After experiencing financial difficulties in 1832, Lucas was then saved by his brother, William, who also became a partner, temporarily taking over the lease. The partnership with Hartley's sons, James and John Jnr, in 1834 was dissolved in 1836 due to many differences of opinion and the business was then named Chance Brothers & Company.

During his time in London with his glass merchant business, he formed an acquaintance with Georges Bontemps, a leading director of a glassworks in France, who would later assist at Chance Brothers following his exile from France in 1848. Chance was instrumental in introducing the method of sheet glass production for making flat glass for (primarily) windows.
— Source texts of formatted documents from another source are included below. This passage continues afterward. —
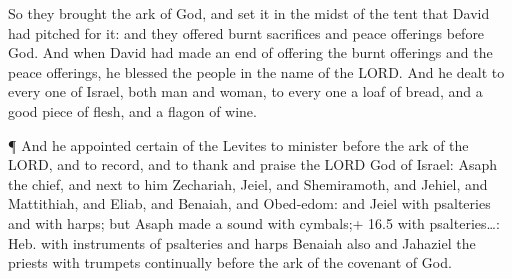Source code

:  So they brought the ark of God, and set it in the midst of
the tent that David had pitched for it: and they offered burnt
sacrifices and peace offerings before God.  And when David
had made an end of offering the burnt offerings and the peace offerings,
he blessed the people in the name of the LORD.  And he dealt
to every one of Israel, both man and woman, to every one a loaf of
bread, and a good piece of flesh, and a flagon of wine.

 ¶ And he appointed certain of the Levites to minister
before the ark of the LORD, and to record, and to thank and praise the
LORD God of Israel:  Asaph the chief, and next to him
Zechariah, Jeiel, and Shemiramoth, and Jehiel, and Mattithiah, and
Eliab, and Benaiah, and Obed-edom: and Jeiel with psalteries and with
harps; but Asaph made a sound with cymbals;+ 16.5 with psalteries\ldots:
Heb. with instruments of psalteries and harps  Benaiah also
and Jahaziel the priests with trumpets continually before the ark of the
covenant of God.

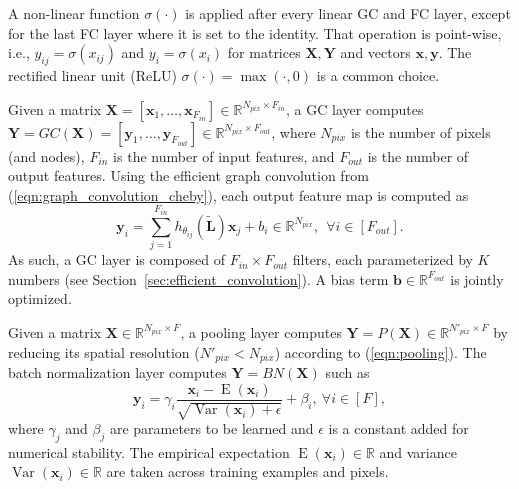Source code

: \documentclass[final,twocolumn,3p,times,sort&compress]{elsarticle}
\newcommand{\secref}[1]{Section~\ref{sec:#1}}
\newcommand{\eqnref}[1]{(\ref{eqn:#1})}
\renewcommand{\b}[1]{{\bm{#1}}}   %
\newcommand{\1}{\b{1}}              %
\newcommand{\0}{\b{0}}              %
\renewcommand{\L}{\b{L}}
\newcommand{\tL}{\tilde{\L}}
\newcommand{\x}{\b{x}}
\newcommand{\X}{\b{X}}
\newcommand{\y}{\b{y}}
\newcommand{\Y}{\b{Y}}
\newcommand{\R}{\mathbb{R}}
\DeclareMathOperator*{\esp}{E}
\DeclareMathOperator*{\var}{Var}
\begin{document}
A non-linear function $\sigma(\cdot)$ is applied after every linear GC and FC layer, except for the last FC layer where it is set to the identity. That operation is point-wise, i.e., $y_{ij} = \sigma(x_{ij})$ and $y_i = \sigma(x_i)$ for matrices $\X, \Y$ and vectors $\x, \y$. The rectified linear unit (ReLU) $\sigma(\cdot) = \max(\cdot, 0)$ is a common choice.

Given a matrix $\X = [\x_1, \ldots, \x_{F_{in}}] \in \R^{N_{pix} \times F_{in}}$, a GC layer computes $\Y = GC(\X) = [\y_1, \ldots, \y_{F_{out}}] \in \R^{N_{pix} \times F_{out}}$, where $N_{pix}$ is the number of pixels (and nodes), $F_{in}$ is the number of input features, and $F_{out}$ is the number of output features.
Using the efficient graph convolution from \eqnref{graph_convolution_cheby}, each output feature map is computed as
\begin{equation*}
	\y_i = \sum_{j=1}^{F_{in}} h_{\theta_{ij}}(\tL) \x_j + b_i \in \R^{N_{pix}}, \ \ \forall i \in [F_{out}].
\end{equation*}
As such, a GC layer is composed of $F_{in} \times F_{out}$ filters, each parameterized by $K$ numbers (see \secref{efficient_convolution}). A bias term $\b b \in \R^{F_{out}}$ is jointly optimized.

Given a matrix $\X \in \R^{N_{pix} \times F}$, a pooling layer computes $\Y = P(\X) \in \R^{N'_{pix} \times F}$ by reducing its spatial resolution ($N'_{pix} < N_{pix}$) according to \eqnref{pooling}.
The batch normalization layer \citep{ioffe2015batchnorm} computes $\Y = BN(\X)$ such as
\begin{equation*}
	\y_i = \gamma_i \frac{\x_i - \esp(\x_i)}{\sqrt{\var(\x_i) + \epsilon}} + \beta_i, \ \forall i \in [F],
\end{equation*}
where $\gamma_{j}$ and $\beta_{j}$ are parameters to be learned and $\epsilon$ is a constant added for numerical stability. The empirical expectation $\esp(\x_i) \in \R$ and variance $\var(\x_i) \in \R$ are taken across training examples and pixels.

\end{document}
This would eventually supersede the previous working method of crown glass. He was also one of the great exponents of removing the crippling excise duty and the Window Tax. Following these actions, the glass trade in England started to flourish.

In 1851, Chance Brothers supplied the glass to glaze the Crystal Palace, which was probably partly due to Chance's previous links with Joseph Paxton, the architect, when supplying glass for the greenhouses at Chatsworth House.

The two brothers were noted as being very philanthropic, founding a school (1845), a library and a church, all primarily for the workforce. Lucas Chance died in 1865, and was buried in Key Hill Cemetery, Birmingham.